From the entries below, output the line with "- S'aider des" and each following line up to and including the line with "Github met généralement", exactly as written.

GIVEN RECORDS >>
──────
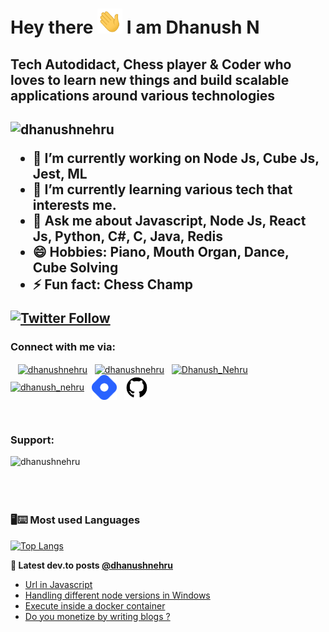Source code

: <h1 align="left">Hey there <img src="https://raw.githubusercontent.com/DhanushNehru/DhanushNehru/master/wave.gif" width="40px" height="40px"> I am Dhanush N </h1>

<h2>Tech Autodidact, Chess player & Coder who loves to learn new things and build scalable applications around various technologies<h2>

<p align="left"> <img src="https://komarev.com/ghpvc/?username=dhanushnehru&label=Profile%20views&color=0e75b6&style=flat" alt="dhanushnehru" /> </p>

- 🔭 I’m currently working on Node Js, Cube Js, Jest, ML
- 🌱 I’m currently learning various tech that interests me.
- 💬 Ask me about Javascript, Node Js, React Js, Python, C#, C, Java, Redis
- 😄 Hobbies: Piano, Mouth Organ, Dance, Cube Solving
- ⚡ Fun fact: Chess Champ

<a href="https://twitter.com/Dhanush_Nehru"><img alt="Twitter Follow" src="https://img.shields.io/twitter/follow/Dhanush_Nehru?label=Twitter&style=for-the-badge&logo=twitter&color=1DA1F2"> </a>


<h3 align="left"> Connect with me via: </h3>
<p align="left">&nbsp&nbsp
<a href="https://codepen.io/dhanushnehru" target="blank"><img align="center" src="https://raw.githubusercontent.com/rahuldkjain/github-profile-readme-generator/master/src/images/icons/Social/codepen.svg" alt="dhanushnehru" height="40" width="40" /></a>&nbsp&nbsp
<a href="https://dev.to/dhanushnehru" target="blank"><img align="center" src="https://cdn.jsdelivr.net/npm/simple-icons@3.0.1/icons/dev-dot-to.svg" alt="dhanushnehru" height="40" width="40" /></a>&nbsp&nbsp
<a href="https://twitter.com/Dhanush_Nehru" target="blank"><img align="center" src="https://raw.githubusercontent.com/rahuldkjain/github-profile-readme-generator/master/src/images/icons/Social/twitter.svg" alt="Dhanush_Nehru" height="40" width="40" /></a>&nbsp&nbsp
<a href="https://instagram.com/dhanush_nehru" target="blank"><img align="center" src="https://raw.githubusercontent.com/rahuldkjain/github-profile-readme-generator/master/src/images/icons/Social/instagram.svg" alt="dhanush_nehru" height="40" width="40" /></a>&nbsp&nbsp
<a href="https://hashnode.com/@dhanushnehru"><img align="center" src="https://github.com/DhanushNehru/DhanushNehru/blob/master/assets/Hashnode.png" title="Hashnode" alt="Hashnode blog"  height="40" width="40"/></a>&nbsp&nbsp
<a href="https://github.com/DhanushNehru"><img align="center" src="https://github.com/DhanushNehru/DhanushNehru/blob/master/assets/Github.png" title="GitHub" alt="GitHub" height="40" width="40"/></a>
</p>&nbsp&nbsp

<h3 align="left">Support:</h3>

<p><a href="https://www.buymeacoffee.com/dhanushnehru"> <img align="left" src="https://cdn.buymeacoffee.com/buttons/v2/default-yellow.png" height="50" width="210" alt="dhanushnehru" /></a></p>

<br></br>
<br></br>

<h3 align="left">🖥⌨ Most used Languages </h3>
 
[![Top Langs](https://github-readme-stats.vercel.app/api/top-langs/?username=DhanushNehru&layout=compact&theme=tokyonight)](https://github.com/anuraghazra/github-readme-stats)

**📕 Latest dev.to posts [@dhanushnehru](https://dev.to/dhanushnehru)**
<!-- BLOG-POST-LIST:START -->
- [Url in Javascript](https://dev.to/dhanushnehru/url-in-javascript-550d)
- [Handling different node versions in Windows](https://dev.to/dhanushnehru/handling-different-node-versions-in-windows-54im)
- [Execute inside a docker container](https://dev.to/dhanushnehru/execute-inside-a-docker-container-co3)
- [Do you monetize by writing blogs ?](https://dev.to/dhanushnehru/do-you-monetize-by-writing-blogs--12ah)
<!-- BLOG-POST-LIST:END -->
──────
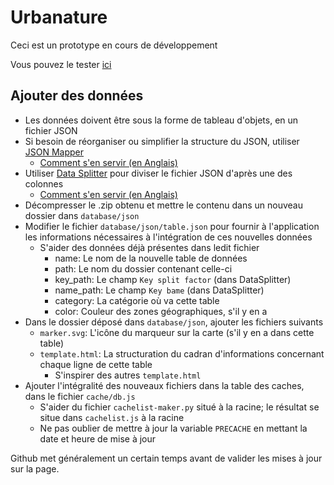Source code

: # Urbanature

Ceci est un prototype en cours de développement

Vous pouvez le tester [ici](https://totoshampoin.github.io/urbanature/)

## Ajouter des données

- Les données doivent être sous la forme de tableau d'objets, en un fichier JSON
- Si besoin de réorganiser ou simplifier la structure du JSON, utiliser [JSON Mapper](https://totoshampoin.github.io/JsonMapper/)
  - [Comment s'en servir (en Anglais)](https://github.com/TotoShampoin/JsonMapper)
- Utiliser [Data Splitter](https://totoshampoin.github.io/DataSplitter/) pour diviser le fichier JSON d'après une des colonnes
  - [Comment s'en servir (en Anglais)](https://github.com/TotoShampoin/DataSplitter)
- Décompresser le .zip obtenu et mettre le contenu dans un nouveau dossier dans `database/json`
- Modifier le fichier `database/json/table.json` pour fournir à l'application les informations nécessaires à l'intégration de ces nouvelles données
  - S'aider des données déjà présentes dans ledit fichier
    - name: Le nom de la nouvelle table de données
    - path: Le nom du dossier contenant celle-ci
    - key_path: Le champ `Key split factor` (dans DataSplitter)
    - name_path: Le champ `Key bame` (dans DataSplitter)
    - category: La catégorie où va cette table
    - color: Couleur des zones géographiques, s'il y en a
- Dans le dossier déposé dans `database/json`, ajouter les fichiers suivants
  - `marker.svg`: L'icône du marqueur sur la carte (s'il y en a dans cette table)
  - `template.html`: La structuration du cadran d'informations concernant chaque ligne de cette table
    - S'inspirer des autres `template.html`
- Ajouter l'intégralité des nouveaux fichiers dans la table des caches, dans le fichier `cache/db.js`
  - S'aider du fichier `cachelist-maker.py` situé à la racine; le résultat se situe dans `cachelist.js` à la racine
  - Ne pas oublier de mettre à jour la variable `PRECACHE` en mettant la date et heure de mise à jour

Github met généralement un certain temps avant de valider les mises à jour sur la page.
──────
RESPONSE BOX >>
  - S'aider des données déjà présentes dans ledit fichier
    - name: Le nom de la nouvelle table de données
    - path: Le nom du dossier contenant celle-ci
    - key_path: Le champ `Key split factor` (dans DataSplitter)
    - name_path: Le champ `Key bame` (dans DataSplitter)
    - category: La catégorie où va cette table
    - color: Couleur des zones géographiques, s'il y en a
- Dans le dossier déposé dans `database/json`, ajouter les fichiers suivants
  - `marker.svg`: L'icône du marqueur sur la carte (s'il y en a dans cette table)
  - `template.html`: La structuration du cadran d'informations concernant chaque ligne de cette table
    - S'inspirer des autres `template.html`
- Ajouter l'intégralité des nouveaux fichiers dans la table des caches, dans le fichier `cache/db.js`
  - S'aider du fichier `cachelist-maker.py` situé à la racine; le résultat se situe dans `cachelist.js` à la racine
  - Ne pas oublier de mettre à jour la variable `PRECACHE` en mettant la date et heure de mise à jour

Github met généralement un certain temps avant de valider les mises à jour sur la page.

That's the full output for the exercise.